Simultaneously, the study leveraged high-resolution stereomicroscopy and ImageJ analysis to measure hair shaft-like sprouting in 96-well follicloid cultures and 24-well hair follicle organ cultures, and compare growth rates between treatments as a dose-dependent interaction. This assay was continued for 10 days to investigate a potential time-dependent association, with simultaneous KEGG pathway enrichment analysis used to assess receptor pathway activation.
Study findings
Serotonin treatment prompted robust activation of hair growth-related genes in DP cells. Alkaline phosphatase (ALP) and vascular endothelial growth factor A (VEGFA) expression, both indicators of follicular activity, were observed to increase significantly, with statistical significance for VEGFA starting at 50 μM and for ALP at 100 μM. RNA-seq results confirmed these findings and further demonstrated the upregulation of the calcium/cAMP signaling pathways. The paper proposes that these pathways serve as secondary messengers during serotonin signaling and are recognized hallmarks of follicular activity.

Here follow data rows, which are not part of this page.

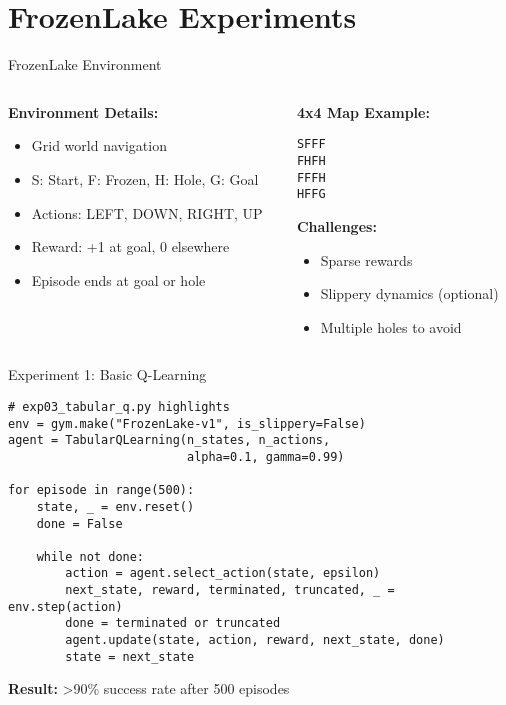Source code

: \documentclass[aspectratio=169,10pt]{beamer}
\begin{document}
\section{FrozenLake Experiments}

\begin{frame}[fragile]{FrozenLake Environment}
\begin{columns}[T]
\begin{column}{0.5\textwidth}
\textbf{Environment Details:}
\begin{itemize}
    \item Grid world navigation
    \item S: Start, F: Frozen, H: Hole, G: Goal
    \item Actions: LEFT, DOWN, RIGHT, UP
    \item Reward: +1 at goal, 0 elsewhere
    \item Episode ends at goal or hole
\end{itemize}
\end{column}
\begin{column}{0.5\textwidth}
\textbf{4x4 Map Example:}
\begin{verbatim}
SFFF
FHFH
FFFH
HFFG
\end{verbatim}
\textbf{Challenges:}
\begin{itemize}
    \item Sparse rewards
    \item Slippery dynamics (optional)
    \item Multiple holes to avoid
\end{itemize}
\end{column}
\end{columns}
\end{frame}

\begin{frame}[fragile]{Experiment 1: Basic Q-Learning}
\begin{lstlisting}
# exp03_tabular_q.py highlights
env = gym.make("FrozenLake-v1", is_slippery=False)
agent = TabularQLearning(n_states, n_actions, 
                         alpha=0.1, gamma=0.99)

for episode in range(500):
    state, _ = env.reset()
    done = False
    
    while not done:
        action = agent.select_action(state, epsilon)
        next_state, reward, terminated, truncated, _ = env.step(action)
        done = terminated or truncated
        agent.update(state, action, reward, next_state, done)
        state = next_state
\end{lstlisting}
\textbf{Result:} >90\% success rate after 500 episodes
\end{frame}
\end{document}
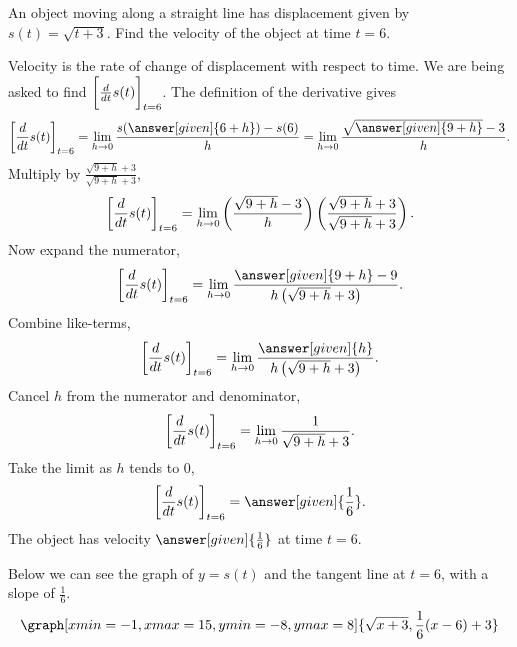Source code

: \documentclass{ximera}
\begin{document}
\begin{example}
  An object moving along a straight line has displacement given by
  $s(t) = \sqrt{t+3}$.  Find the velocity of the object at time $t=6$.
  \begin{explanation}
    Velocity is the rate of change of displacement with respect to
    time.  We are being asked to find $\bigg[ \frac{\mathop{}\!d }{\mathop{}\!d t} s(t) \bigg]_{t=6}$.  The
    definition of the derivative gives
    \[
    \eval{\dd{t} s(t)}_{t=6} = \lim_{h \to 0} \frac{s(\answer[given]{6+h})-s(6)}{h} = \lim_{h\to 0} \frac{\sqrt{\answer[given]{9+h}}-3}{h}.
    \]
    Multiply by $\frac{\sqrt{9+h}+3}{\sqrt{9+h}+3}$,
    \[
    \bigg[ \frac{\mathop{}\!d }{\mathop{}\!d t} s(t) \bigg]_{t=6} = \lim_{h\to 0} \left(\frac{\sqrt{9+h}-3}{h} \right)\left( \frac{\sqrt{9+h}+3}{\sqrt{9+h}+3} \right).
    \]		
    Now expand the numerator,
    \[
    \eval{\dd{t} s(t)}_{t=6} = \lim_{h \to 0} \frac{\answer[given]{9+h} - 9}{h\left(\sqrt{9+h}+3 \right)}.
    \]
    Combine like-terms,
    \[
    \eval{\dd{t} s(t)}_{t=6} = \lim_{h \to 0} \frac{\answer[given]{h}}{h\left(\sqrt{9+h}+3\right)}.
    \]
    Cancel $h$ from the numerator and denominator,
    \[
    \bigg[ \frac{\mathop{}\!d }{\mathop{}\!d t} s(t) \bigg]_{t=6} = \lim_{h\to 0} \frac{1}{\sqrt{9+h}+3}.
    \]
    Take the limit as $h$ tends to $0$,
    \[
    \eval{\dd{t} s(t)}_{t=6} = \answer[given]{\frac{1}{6}}.
    \]
    The object has velocity $\answer[given]{\frac{1}{6}}$ at time $t=6$.
	\begin{onlineOnly}
	Below we can see the graph of $y=s(t)$ and the tangent line at $t=6$, with a slope of $\frac{1}{6}$. 
	\[
	\graph[xmin=-1,xmax=15,ymin=-8,ymax=8]{\sqrt{x+3}, \frac{1}{6}(x-6)+3}
	\]
	\end{onlineOnly}
	\end{explanation}
\end{example}
\end{document}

ImageJ-monitored results were no less impressive - hair follicle organoids (hair follicloids) treated with 100 μM 5-HT showed significantly elongated sprouting structures compared to 0 μM 5-HT. Interestingly, while growth rates were comparable across treatments for the first three days, average sprout lengths increased steadily from day 4 to day 10, indicating both time- and dose-dependent growth responses. Encouragingly, these results were replicated in human follicle organ cultures, suggesting serotonin’s potential clinical applications for mitigating hair loss. However, the authors emphasize that these findings are accompanied by important caveats. The effective serotonin concentrations used in the study are orders of magnitude higher than those normally found in the skin, and the paper warns that such high doses could lead to 'Serotonin syndrome,' a condition with serious psychiatric and neuromuscular symptoms. Complicating the picture further, the researchers note that some existing drugs that increase serotonin, known as SSRIs, have been reported to cause hair loss in certain individuals.
Unexpectedly, sumatriptan succinate replicated serotonin’s effects almost identically. While the mechanisms of these interactions remain unknown, these findings suggest that sumatriptan succinate may form a viable repositioned drug for patients with known reactions to common minoxidil- or oxytocin-based interventions. Finally, transcriptomic analyses revealed that serotonin’s effect on hair growth was distinct from that of known agents, such as minoxidil or oxytocin, suggesting potential for future combination therapies.
Conclusions
The present study provides compelling evidence that serotonin can stimulate hair growth, potentially via novel mechanisms. While promising, serotonin’s positive benefits were demonstrated across 2D cultures, organoids, and human follicle cultures, strengthening the case for future research into serotonin-based hair loss treatments.
If future research can determine the mechanism of serotonin’s efficacy, and establish a safe method of application that avoids the risks associated with high concentrations, and it is indeed distinct from those of today’s gold standards, this may open the door to future combination therapies, potentially making hair loss a thing of the past.